== How to complete this task ==
The task calls for every entry to be printed word for word, without the images.

Data excerpts
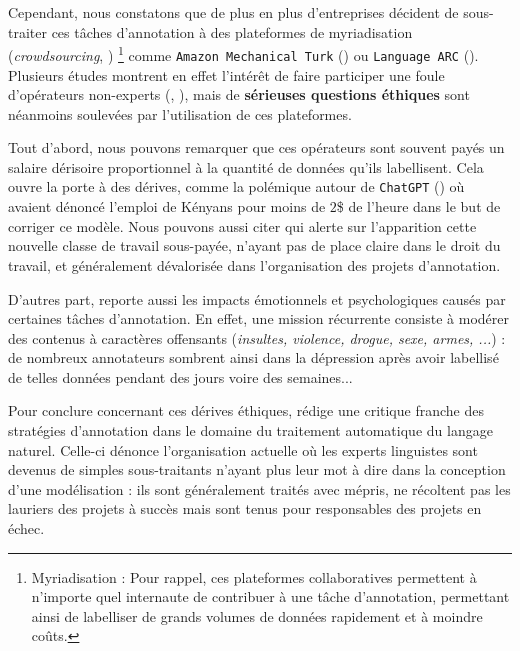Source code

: 			Cependant, nous constatons que de plus en plus d'entreprises décident de sous-traiter ces tâches d'annotation à des plateformes de myriadisation (\textit{crowdsourcing}, \cite{howe:2008:crowdsourcing-how-power}) \footnote{
				Myriadisation : Pour rappel, ces plateformes collaboratives permettent à n'importe quel internaute de contribuer à une tâche d'annotation, permettant ainsi de labelliser de grands volumes de données rapidement et à moindre coûts.
			} comme \texttt{Amazon Mechanical Turk} (\cite{callison-burch-dredze:2010:creating-speech-language}) ou \texttt{Language ARC} (\cite{fiumara-etal:2020:languagearc-developing-language}).
			Plusieurs études montrent en effet l'intérêt de faire participer une foule d'opérateurs non-experts (\cite{snow-etal:2008:cheap-fast-it}, \cite{fort:2017:experts-ou-foule}), mais de \textbf{sérieuses questions éthiques} sont néanmoins soulevées par l'utilisation de ces plateformes.
			
			Tout d'abord, nous pouvons remarquer que ces opérateurs sont souvent payés un salaire dérisoire proportionnel à la quantité de données qu'ils labellisent.
			Cela ouvre la porte à des dérives, comme la polémique autour de \texttt{ChatGPT} (\cite{openai:2023:chatgpt}) où \cite{perrigo-zorthian:2023:exclusive-openai-used} avaient dénoncé l'emploi de Kényans pour moins de $2$\$ de l'heure dans le but de corriger ce modèle.
			Nous pouvons aussi citer \cite{dzieza:2023:ai-lot-work} qui alerte sur l'apparition cette nouvelle classe de travail sous-payée, n'ayant pas de place claire dans le droit du travail, et généralement dévalorisée dans l'organisation des projets d'annotation.
			
			D'autres part, \cite{rowe:2023:it-destroyed-me} reporte aussi les impacts émotionnels et psychologiques causés par certaines tâches d'annotation.
			En effet, une mission récurrente consiste à modérer des contenus à caractères offensants (\textit{insultes, violence, drogue, sexe, armes, ...}) : de nombreux annotateurs sombrent ainsi dans la dépression après avoir labellisé de telles données pendant des jours voire des semaines...
			
			\begin{leftBarInformation}
				Pour conclure concernant ces dérives éthiques, \cite{valette:2016:analyse-statistique-donnees} rédige une critique franche des stratégies d'annotation dans le domaine du traitement automatique du langage naturel.
				Celle-ci dénonce l'organisation actuelle où les experts linguistes sont devenus de simples sous-traitants n'ayant plus leur mot à dire dans la conception d'une modélisation : ils sont généralement traités avec mépris, ne récoltent pas les lauriers des projets à succès mais sont tenus pour responsables des projets en échec.
			\end{leftBarInformation}
	
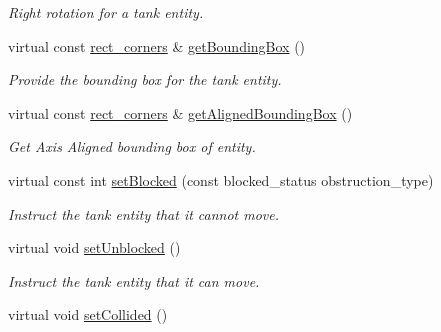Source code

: \begin{DoxyCompactItemize}
\begin{DoxyCompactList}\small\item\em Right rotation for a tank entity. \end{DoxyCompactList}\item 
\hypertarget{class_tank_aeed31f7dcffb3209928a6774c9ec2a16}{virtual const \hyperlink{structrect__corners}{rect\+\_\+corners} \& \hyperlink{class_tank_aeed31f7dcffb3209928a6774c9ec2a16}{get\+Bounding\+Box} ()}\label{class_tank_aeed31f7dcffb3209928a6774c9ec2a16}

\begin{DoxyCompactList}\small\item\em Provide the bounding box for the tank entity. \end{DoxyCompactList}\item 
\hypertarget{class_tank_acacf07f1695303387f1f6b52fd2e2abb}{virtual const \hyperlink{structrect__corners}{rect\+\_\+corners} \& \hyperlink{class_tank_acacf07f1695303387f1f6b52fd2e2abb}{get\+Aligned\+Bounding\+Box} ()}\label{class_tank_acacf07f1695303387f1f6b52fd2e2abb}

\begin{DoxyCompactList}\small\item\em Get Axis Aligned bounding box of entity. \end{DoxyCompactList}\item 
\hypertarget{class_tank_a7bedf67f1ae11382f84a3784d9324e60}{virtual const int \hyperlink{class_tank_a7bedf67f1ae11382f84a3784d9324e60}{set\+Blocked} (const blocked\+\_\+status obstruction\+\_\+type)}\label{class_tank_a7bedf67f1ae11382f84a3784d9324e60}

\begin{DoxyCompactList}\small\item\em Instruct the tank entity that it cannot move. \end{DoxyCompactList}\item 
\hypertarget{class_tank_a5cbdf86621634b0c698edc5abe1a6d5b}{virtual void \hyperlink{class_tank_a5cbdf86621634b0c698edc5abe1a6d5b}{set\+Unblocked} ()}\label{class_tank_a5cbdf86621634b0c698edc5abe1a6d5b}

\begin{DoxyCompactList}\small\item\em Instruct the tank entity that it can move. \end{DoxyCompactList}\item 
\hypertarget{class_tank_a6e06f183cb856f201a7e5790b852f6a6}{virtual void \hyperlink{class_tank_a6e06f183cb856f201a7e5790b852f6a6}{set\+Collided} ()}\label{class_tank_a6e06f183cb856f201a7e5790b852f6a6}


\end{DoxyCompactItemize}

== Response to this task ==
Source code

: 			Cependant, nous constatons que de plus en plus d'entreprises décident de sous-traiter ces tâches d'annotation à des plateformes de myriadisation (\textit{crowdsourcing}, \cite{howe:2008:crowdsourcing-how-power}) \footnote{
				Myriadisation : Pour rappel, ces plateformes collaboratives permettent à n'importe quel internaute de contribuer à une tâche d'annotation, permettant ainsi de labelliser de grands volumes de données rapidement et à moindre coûts.
			} comme \texttt{Amazon Mechanical Turk} (\cite{callison-burch-dredze:2010:creating-speech-language}) ou \texttt{Language ARC} (\cite{fiumara-etal:2020:languagearc-developing-language}).
			Plusieurs études montrent en effet l'intérêt de faire participer une foule d'opérateurs non-experts (\cite{snow-etal:2008:cheap-fast-it}, \cite{fort:2017:experts-ou-foule}), mais de \textbf{sérieuses questions éthiques} sont néanmoins soulevées par l'utilisation de ces plateformes.
			
			Tout d'abord, nous pouvons remarquer que ces opérateurs sont souvent payés un salaire dérisoire proportionnel à la quantité de données qu'ils labellisent.
			Cela ouvre la porte à des dérives, comme la polémique autour de \texttt{ChatGPT} (\cite{openai:2023:chatgpt}) où \cite{perrigo-zorthian:2023:exclusive-openai-used} avaient dénoncé l'emploi de Kényans pour moins de $2$\$ de l'heure dans le but de corriger ce modèle.
			Nous pouvons aussi citer \cite{dzieza:2023:ai-lot-work} qui alerte sur l'apparition cette nouvelle classe de travail sous-payée, n'ayant pas de place claire dans le droit du travail, et généralement dévalorisée dans l'organisation des projets d'annotation.
			
			D'autres part, \cite{rowe:2023:it-destroyed-me} reporte aussi les impacts émotionnels et psychologiques causés par certaines tâches d'annotation.
			En effet, une mission récurrente consiste à modérer des contenus à caractères offensants (\textit{insultes, violence, drogue, sexe, armes, ...}) : de nombreux annotateurs sombrent ainsi dans la dépression après avoir labellisé de telles données pendant des jours voire des semaines...
			
			\begin{leftBarInformation}
				Pour conclure concernant ces dérives éthiques, \cite{valette:2016:analyse-statistique-donnees} rédige une critique franche des stratégies d'annotation dans le domaine du traitement automatique du langage naturel.
				Celle-ci dénonce l'organisation actuelle où les experts linguistes sont devenus de simples sous-traitants n'ayant plus leur mot à dire dans la conception d'une modélisation : ils sont généralement traités avec mépris, ne récoltent pas les lauriers des projets à succès mais sont tenus pour responsables des projets en échec.
			\end{leftBarInformation}
	
Source code

: \begin{DoxyCompactItemize}
\begin{DoxyCompactList}\small\item\em Right rotation for a tank entity. \end{DoxyCompactList}\item 
\hypertarget{class_tank_aeed31f7dcffb3209928a6774c9ec2a16}{virtual const \hyperlink{structrect__corners}{rect\+\_\+corners} \& \hyperlink{class_tank_aeed31f7dcffb3209928a6774c9ec2a16}{get\+Bounding\+Box} ()}\label{class_tank_aeed31f7dcffb3209928a6774c9ec2a16}

\begin{DoxyCompactList}\small\item\em Provide the bounding box for the tank entity. \end{DoxyCompactList}\item 
\hypertarget{class_tank_acacf07f1695303387f1f6b52fd2e2abb}{virtual const \hyperlink{structrect__corners}{rect\+\_\+corners} \& \hyperlink{class_tank_acacf07f1695303387f1f6b52fd2e2abb}{get\+Aligned\+Bounding\+Box} ()}\label{class_tank_acacf07f1695303387f1f6b52fd2e2abb}

\begin{DoxyCompactList}\small\item\em Get Axis Aligned bounding box of entity. \end{DoxyCompactList}\item 
\hypertarget{class_tank_a7bedf67f1ae11382f84a3784d9324e60}{virtual const int \hyperlink{class_tank_a7bedf67f1ae11382f84a3784d9324e60}{set\+Blocked} (const blocked\+\_\+status obstruction\+\_\+type)}\label{class_tank_a7bedf67f1ae11382f84a3784d9324e60}

\begin{DoxyCompactList}\small\item\em Instruct the tank entity that it cannot move. \end{DoxyCompactList}\item 
\hypertarget{class_tank_a5cbdf86621634b0c698edc5abe1a6d5b}{virtual void \hyperlink{class_tank_a5cbdf86621634b0c698edc5abe1a6d5b}{set\+Unblocked} ()}\label{class_tank_a5cbdf86621634b0c698edc5abe1a6d5b}

\begin{DoxyCompactList}\small\item\em Instruct the tank entity that it can move. \end{DoxyCompactList}\item 
\hypertarget{class_tank_a6e06f183cb856f201a7e5790b852f6a6}{virtual void \hyperlink{class_tank_a6e06f183cb856f201a7e5790b852f6a6}{set\+Collided} ()}\label{class_tank_a6e06f183cb856f201a7e5790b852f6a6}


\end{DoxyCompactItemize}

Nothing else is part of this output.